#### PROBLEM TO WORK ON:
Where an image appears in the data, omit it and reproduce the rest exactly.

#### DATA:
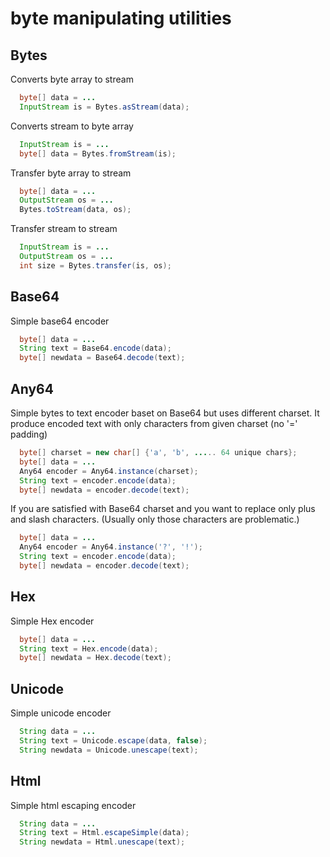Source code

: 
# byte manipulating utilities

## Bytes

Converts byte array to stream  
```java
  byte[] data = ...
  InputStream is = Bytes.asStream(data);
```

Converts stream to byte array
```java
  InputStream is = ...
  byte[] data = Bytes.fromStream(is);
```

Transfer byte array to stream
```java
  byte[] data = ...
  OutputStream os = ...
  Bytes.toStream(data, os);
```

Transfer stream to stream
```java
  InputStream is = ...
  OutputStream os = ...
  int size = Bytes.transfer(is, os);
```


## Base64

Simple base64 encoder

```java
  byte[] data = ...
  String text = Base64.encode(data);
  byte[] newdata = Base64.decode(text);
```

## Any64

Simple bytes to text encoder baset on Base64 but uses different charset.
It produce encoded text with only characters from given charset (no '=' 
padding)

```java
  byte[] charset = new char[] {'a', 'b', ..... 64 unique chars};
  byte[] data = ...
  Any64 encoder = Any64.instance(charset);
  String text = encoder.encode(data);
  byte[] newdata = encoder.decode(text);
```
If you are satisfied with Base64 charset and you want to replace only plus 
and slash characters. (Usually only those characters are problematic.)
```java
  byte[] data = ...
  Any64 encoder = Any64.instance('?', '!');
  String text = encoder.encode(data);
  byte[] newdata = encoder.decode(text);
```

## Hex

Simple Hex encoder

```java
  byte[] data = ...
  String text = Hex.encode(data);
  byte[] newdata = Hex.decode(text);
```

## Unicode

Simple unicode encoder

```java
  String data = ...
  String text = Unicode.escape(data, false);
  String newdata = Unicode.unescape(text);
```


## Html

Simple html escaping encoder

```java
  String data = ...
  String text = Html.escapeSimple(data);
  String newdata = Html.unescape(text);
```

#### RESULT:
Source code

: 
# byte manipulating utilities

## Bytes

Converts byte array to stream  
```java
  byte[] data = ...
  InputStream is = Bytes.asStream(data);
```

Converts stream to byte array
```java
  InputStream is = ...
  byte[] data = Bytes.fromStream(is);
```

Transfer byte array to stream
```java
  byte[] data = ...
  OutputStream os = ...
  Bytes.toStream(data, os);
```

Transfer stream to stream
```java
  InputStream is = ...
  OutputStream os = ...
  int size = Bytes.transfer(is, os);
```


## Base64

Simple base64 encoder

```java
  byte[] data = ...
  String text = Base64.encode(data);
  byte[] newdata = Base64.decode(text);
```

## Any64

Simple bytes to text encoder baset on Base64 but uses different charset.
It produce encoded text with only characters from given charset (no '=' 
padding)

```java
  byte[] charset = new char[] {'a', 'b', ..... 64 unique chars};
  byte[] data = ...
  Any64 encoder = Any64.instance(charset);
  String text = encoder.encode(data);
  byte[] newdata = encoder.decode(text);
```
If you are satisfied with Base64 charset and you want to replace only plus 
and slash characters. (Usually only those characters are problematic.)
```java
  byte[] data = ...
  Any64 encoder = Any64.instance('?', '!');
  String text = encoder.encode(data);
  byte[] newdata = encoder.decode(text);
```

## Hex

Simple Hex encoder

```java
  byte[] data = ...
  String text = Hex.encode(data);
  byte[] newdata = Hex.decode(text);
```

## Unicode

Simple unicode encoder

```java
  String data = ...
  String text = Unicode.escape(data, false);
  String newdata = Unicode.unescape(text);
```


## Html

Simple html escaping encoder

```java
  String data = ...
  String text = Html.escapeSimple(data);
  String newdata = Html.unescape(text);
```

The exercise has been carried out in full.